Das Foto ist von Tine Lipski und zeigt die Künstlerin und Kalligraphin Jeannine Platz an ihrem Schreibtisch. Die Szenerie ist mir vertraut mit den Zetteln, Notizen und Briefen rundherum. Neben mir stehen ein paar Bücher mehr, aber das kreative Chaos ist vergleichbar. Das Bild hat etwas mit unserer „Planänderung“ zu tun. Leider hat uns die Sängerin für den morgigen Tag abgesagt. Sie ist krank. Wir bedauern und verschieben auf einen späteren Zeitpunkt.
Spontan haben wir uns eine Alternative für den IT’S A DIENSTAG ausgedacht, eine Herzensangelegenheit: die Geschichte und die Kunst des Briefschreibens, wie sie uns über Tage, Wochen und manchmal für ewig miteinander verbindet. Vielleicht ist so etwas gerade in unserer Zeit notwendiger als wir glauben: sich hinsetzen, um an jemanden, der uns wertvoll und wichtig ist, zu denken und zu schreiben.

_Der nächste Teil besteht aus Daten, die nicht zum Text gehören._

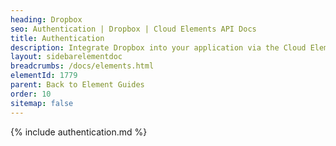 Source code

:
```yaml
---
heading: Dropbox
seo: Authentication | Dropbox | Cloud Elements API Docs
title: Authentication
description: Integrate Dropbox into your application via the Cloud Elements APIs.
layout: sidebarelementdoc
breadcrumbs: /docs/elements.html
elementId: 1779
parent: Back to Element Guides
order: 10
sitemap: false
---
```


{% include authentication.md %}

An jedem Ort, zu jeder Zeit, mit der Hand, am Computer, mit einer Kerze davor, mit aufgeschlagener Lektüre daneben, am Meer, auf der Wiese, ich könnte überall einen Brief schreiben. Es fließt aus mir heraus, als würde sich die Tür einen spaltweit zu meiner Seele öffnen.
Immer ist es persönlich, authentisch, innig, manchmal romantisch, selten faktisch. Niemals ist es vergleichbar mit einer Email oder einer SMS. Ein Brief ist anders, und das gilt es wieder zu entdecken. Ich erzähle darüber morgen, und Jeannine wird mich auf ihre Weise unterstützen.
Wann ein Brief beginnt ist genauso offen und ungeklärt, wie die Frage, wann eine Reise beginnt, beides entwickelt sich im Kopf lange bevor man startet, bevor man über dem leeren Blatt Papier gebeugt hockt und grübelt, wie die richtigen Worte finden?!
Stich mit einer Szene aus Jane Austin, Stolz und Vorurteil, 1894
Briefschreiben ist „A Journey through a Vanishing World“ von über 2.000 Jahren. Sie vergeht, diese Welt der zarten differenzierten Reflexionen. Wir verlernen das Schreiben.
Jeannine Platz hat darüber einen Film gemacht, der in ca. zwei Monaten erscheinen wird. Wir laden sie dafür gesondert ein. Nun wird sie für Euch die Umschläge beschreiben an die Adressat*innen, an die Ihr später zu Hause den Brief richten wollt. Bringt dazu entweder Euer Briefpapier mit, oder wir haben verschiedene bunte, einfarbige Blätter und passende Couverts bereit.
Es wird bestimmt eine anregende Diskussion über das Was und das Wie? Über Form und Inhalt. Über das Wagnis und die Unbekannte, die dieses persönliche Schreiben in sich birgt.
In meinem Cahier von Gallimard steht eine Widmung an die Literatur. Ich übersetze sie auf unsere Einladung: Mit dem Vorhaben, einen Brief zu schreiben, weiß man nie, wohin es uns führen wird. Man beginnt ein Abenteuer, das oft die Grenzen des Schreibens überschreitet.
John Keats (1795 – 1821) war einer der ganz großen Briefschreiber. Wer noch über die Jahrhunderte dazugehörte, werdet Ihr morgen an dem IT’S A DIENSTAG erfahren, wenn es um die veränderne liebkosende ehrliche Macht der Briefe geht.